----- Available data -----

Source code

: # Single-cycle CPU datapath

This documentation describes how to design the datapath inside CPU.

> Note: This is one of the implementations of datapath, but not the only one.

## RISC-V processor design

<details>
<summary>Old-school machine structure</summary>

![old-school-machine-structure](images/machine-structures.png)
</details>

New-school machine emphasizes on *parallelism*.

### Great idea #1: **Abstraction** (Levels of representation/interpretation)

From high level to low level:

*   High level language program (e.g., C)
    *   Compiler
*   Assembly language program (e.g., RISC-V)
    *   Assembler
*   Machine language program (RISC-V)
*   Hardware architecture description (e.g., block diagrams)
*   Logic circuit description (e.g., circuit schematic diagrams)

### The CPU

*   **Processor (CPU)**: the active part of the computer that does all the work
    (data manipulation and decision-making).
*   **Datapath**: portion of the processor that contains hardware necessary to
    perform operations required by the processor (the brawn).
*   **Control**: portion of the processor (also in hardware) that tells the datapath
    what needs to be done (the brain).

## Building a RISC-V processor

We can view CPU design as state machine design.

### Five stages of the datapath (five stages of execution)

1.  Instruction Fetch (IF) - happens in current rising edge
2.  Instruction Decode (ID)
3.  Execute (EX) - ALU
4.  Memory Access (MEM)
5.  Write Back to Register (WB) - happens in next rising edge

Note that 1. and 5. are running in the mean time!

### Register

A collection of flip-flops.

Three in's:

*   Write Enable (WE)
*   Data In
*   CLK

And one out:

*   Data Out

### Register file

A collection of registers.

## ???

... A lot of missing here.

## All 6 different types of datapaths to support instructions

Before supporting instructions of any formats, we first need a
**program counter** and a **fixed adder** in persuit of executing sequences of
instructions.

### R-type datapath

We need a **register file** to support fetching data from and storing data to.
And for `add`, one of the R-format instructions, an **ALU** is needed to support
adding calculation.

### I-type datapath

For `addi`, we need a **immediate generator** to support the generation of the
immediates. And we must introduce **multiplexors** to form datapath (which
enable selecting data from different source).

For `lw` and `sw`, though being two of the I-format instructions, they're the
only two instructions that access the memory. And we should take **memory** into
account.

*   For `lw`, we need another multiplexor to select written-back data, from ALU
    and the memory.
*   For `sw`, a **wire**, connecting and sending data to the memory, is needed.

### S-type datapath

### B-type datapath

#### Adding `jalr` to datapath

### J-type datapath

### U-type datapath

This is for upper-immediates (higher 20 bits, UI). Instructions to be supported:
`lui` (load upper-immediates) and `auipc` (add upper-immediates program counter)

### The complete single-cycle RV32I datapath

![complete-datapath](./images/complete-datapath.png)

-----

Each entry above should be restated exactly as supplied.

Source code

: # Single-cycle CPU datapath

This documentation describes how to design the datapath inside CPU.

> Note: This is one of the implementations of datapath, but not the only one.

## RISC-V processor design

<details>
<summary>Old-school machine structure</summary>

![old-school-machine-structure](images/machine-structures.png)
</details>

New-school machine emphasizes on *parallelism*.

### Great idea #1: **Abstraction** (Levels of representation/interpretation)

From high level to low level:

*   High level language program (e.g., C)
    *   Compiler
*   Assembly language program (e.g., RISC-V)
    *   Assembler
*   Machine language program (RISC-V)
*   Hardware architecture description (e.g., block diagrams)
*   Logic circuit description (e.g., circuit schematic diagrams)

### The CPU

*   **Processor (CPU)**: the active part of the computer that does all the work
    (data manipulation and decision-making).
*   **Datapath**: portion of the processor that contains hardware necessary to
    perform operations required by the processor (the brawn).
*   **Control**: portion of the processor (also in hardware) that tells the datapath
    what needs to be done (the brain).

## Building a RISC-V processor

We can view CPU design as state machine design.

### Five stages of the datapath (five stages of execution)

1.  Instruction Fetch (IF) - happens in current rising edge
2.  Instruction Decode (ID)
3.  Execute (EX) - ALU
4.  Memory Access (MEM)
5.  Write Back to Register (WB) - happens in next rising edge

Note that 1. and 5. are running in the mean time!

### Register

A collection of flip-flops.

Three in's:

*   Write Enable (WE)
*   Data In
*   CLK

And one out:

*   Data Out

### Register file

A collection of registers.

## ???

... A lot of missing here.

## All 6 different types of datapaths to support instructions

Before supporting instructions of any formats, we first need a
**program counter** and a **fixed adder** in persuit of executing sequences of
instructions.

### R-type datapath

We need a **register file** to support fetching data from and storing data to.
And for `add`, one of the R-format instructions, an **ALU** is needed to support
adding calculation.

### I-type datapath

For `addi`, we need a **immediate generator** to support the generation of the
immediates. And we must introduce **multiplexors** to form datapath (which
enable selecting data from different source).

For `lw` and `sw`, though being two of the I-format instructions, they're the
only two instructions that access the memory. And we should take **memory** into
account.

*   For `lw`, we need another multiplexor to select written-back data, from ALU
    and the memory.
*   For `sw`, a **wire**, connecting and sending data to the memory, is needed.

### S-type datapath

### B-type datapath

#### Adding `jalr` to datapath

### J-type datapath

### U-type datapath

This is for upper-immediates (higher 20 bits, UI). Instructions to be supported:
`lui` (load upper-immediates) and `auipc` (add upper-immediates program counter)

### The complete single-cycle RV32I datapath

![complete-datapath](./images/complete-datapath.png)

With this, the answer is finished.